§ **Task objective**
Isolate every line in the records below with "nbsp" in it.

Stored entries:
==*==

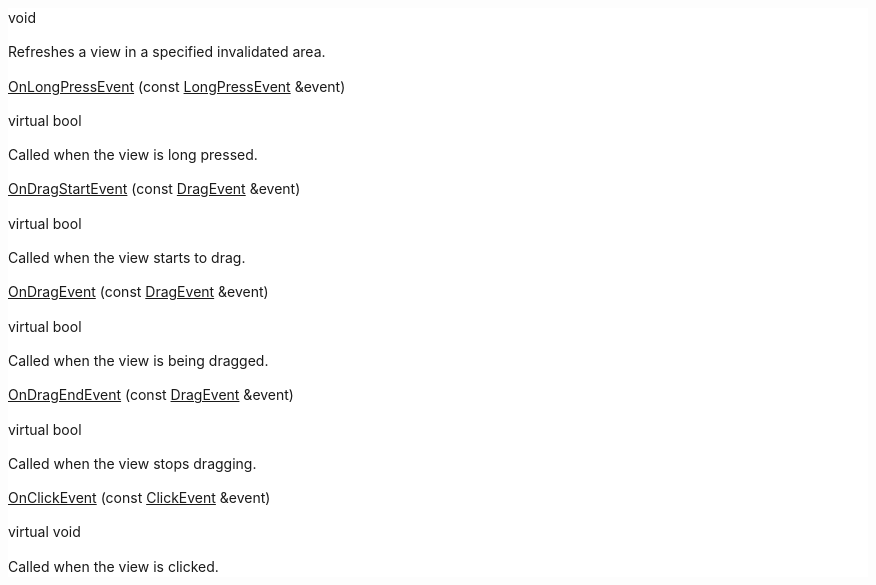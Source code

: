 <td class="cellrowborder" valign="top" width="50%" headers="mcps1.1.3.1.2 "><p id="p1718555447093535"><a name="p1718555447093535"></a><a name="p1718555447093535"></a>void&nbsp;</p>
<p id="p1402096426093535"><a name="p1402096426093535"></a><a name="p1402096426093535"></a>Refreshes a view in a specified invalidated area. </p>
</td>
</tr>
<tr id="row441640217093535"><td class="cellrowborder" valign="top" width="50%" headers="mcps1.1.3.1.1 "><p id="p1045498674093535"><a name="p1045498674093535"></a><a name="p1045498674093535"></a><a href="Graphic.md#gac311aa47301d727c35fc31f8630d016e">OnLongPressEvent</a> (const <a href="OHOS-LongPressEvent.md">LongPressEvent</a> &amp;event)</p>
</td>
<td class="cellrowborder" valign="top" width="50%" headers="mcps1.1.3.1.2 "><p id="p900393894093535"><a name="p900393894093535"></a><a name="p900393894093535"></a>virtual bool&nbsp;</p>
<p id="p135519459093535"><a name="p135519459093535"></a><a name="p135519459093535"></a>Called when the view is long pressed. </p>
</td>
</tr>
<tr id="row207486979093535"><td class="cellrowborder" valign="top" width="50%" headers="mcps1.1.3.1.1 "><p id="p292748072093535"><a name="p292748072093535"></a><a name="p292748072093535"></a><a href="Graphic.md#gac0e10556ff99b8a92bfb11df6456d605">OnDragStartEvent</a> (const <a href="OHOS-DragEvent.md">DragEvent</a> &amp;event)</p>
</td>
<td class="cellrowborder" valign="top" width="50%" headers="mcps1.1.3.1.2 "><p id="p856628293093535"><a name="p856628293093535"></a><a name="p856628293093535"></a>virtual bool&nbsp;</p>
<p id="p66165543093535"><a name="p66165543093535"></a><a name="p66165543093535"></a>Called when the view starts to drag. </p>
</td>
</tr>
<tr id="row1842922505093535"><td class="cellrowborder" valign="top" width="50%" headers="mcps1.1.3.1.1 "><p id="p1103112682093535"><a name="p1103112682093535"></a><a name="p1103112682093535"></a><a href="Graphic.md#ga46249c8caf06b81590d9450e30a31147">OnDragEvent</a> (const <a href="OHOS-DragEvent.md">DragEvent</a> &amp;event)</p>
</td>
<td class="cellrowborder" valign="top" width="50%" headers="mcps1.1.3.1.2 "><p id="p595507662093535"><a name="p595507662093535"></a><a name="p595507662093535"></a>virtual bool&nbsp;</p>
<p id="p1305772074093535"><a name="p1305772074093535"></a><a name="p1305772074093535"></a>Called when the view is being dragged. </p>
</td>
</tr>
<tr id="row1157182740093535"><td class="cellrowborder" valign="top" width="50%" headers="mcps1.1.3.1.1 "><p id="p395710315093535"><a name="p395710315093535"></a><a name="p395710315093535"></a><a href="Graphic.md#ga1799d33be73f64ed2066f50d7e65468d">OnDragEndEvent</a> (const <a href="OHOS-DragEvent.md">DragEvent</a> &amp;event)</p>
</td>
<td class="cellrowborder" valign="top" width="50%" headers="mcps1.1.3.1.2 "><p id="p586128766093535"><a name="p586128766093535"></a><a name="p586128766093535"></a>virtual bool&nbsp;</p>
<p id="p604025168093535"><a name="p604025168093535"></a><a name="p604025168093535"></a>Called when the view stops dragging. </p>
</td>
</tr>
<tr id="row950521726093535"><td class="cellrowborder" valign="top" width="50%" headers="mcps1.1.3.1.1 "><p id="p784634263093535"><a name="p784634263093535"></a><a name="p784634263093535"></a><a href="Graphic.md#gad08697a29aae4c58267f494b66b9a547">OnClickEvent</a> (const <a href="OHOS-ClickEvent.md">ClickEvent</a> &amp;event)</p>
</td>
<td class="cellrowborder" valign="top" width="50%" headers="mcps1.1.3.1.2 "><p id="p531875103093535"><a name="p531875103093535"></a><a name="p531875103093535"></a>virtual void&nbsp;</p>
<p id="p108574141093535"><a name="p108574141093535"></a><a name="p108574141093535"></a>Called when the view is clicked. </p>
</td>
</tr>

==*==

§ **Exercise result**
: <td class="cellrowborder" valign="top" width="50%" headers="mcps1.1.3.1.2 "><p id="p1718555447093535"><a name="p1718555447093535"></a><a name="p1718555447093535"></a>void&nbsp;</p>
<td class="cellrowborder" valign="top" width="50%" headers="mcps1.1.3.1.2 "><p id="p900393894093535"><a name="p900393894093535"></a><a name="p900393894093535"></a>virtual bool&nbsp;</p>
<td class="cellrowborder" valign="top" width="50%" headers="mcps1.1.3.1.2 "><p id="p856628293093535"><a name="p856628293093535"></a><a name="p856628293093535"></a>virtual bool&nbsp;</p>
<td class="cellrowborder" valign="top" width="50%" headers="mcps1.1.3.1.2 "><p id="p595507662093535"><a name="p595507662093535"></a><a name="p595507662093535"></a>virtual bool&nbsp;</p>
<td class="cellrowborder" valign="top" width="50%" headers="mcps1.1.3.1.2 "><p id="p586128766093535"><a name="p586128766093535"></a><a name="p586128766093535"></a>virtual bool&nbsp;</p>
<td class="cellrowborder" valign="top" width="50%" headers="mcps1.1.3.1.2 "><p id="p531875103093535"><a name="p531875103093535"></a><a name="p531875103093535"></a>virtual void&nbsp;</p>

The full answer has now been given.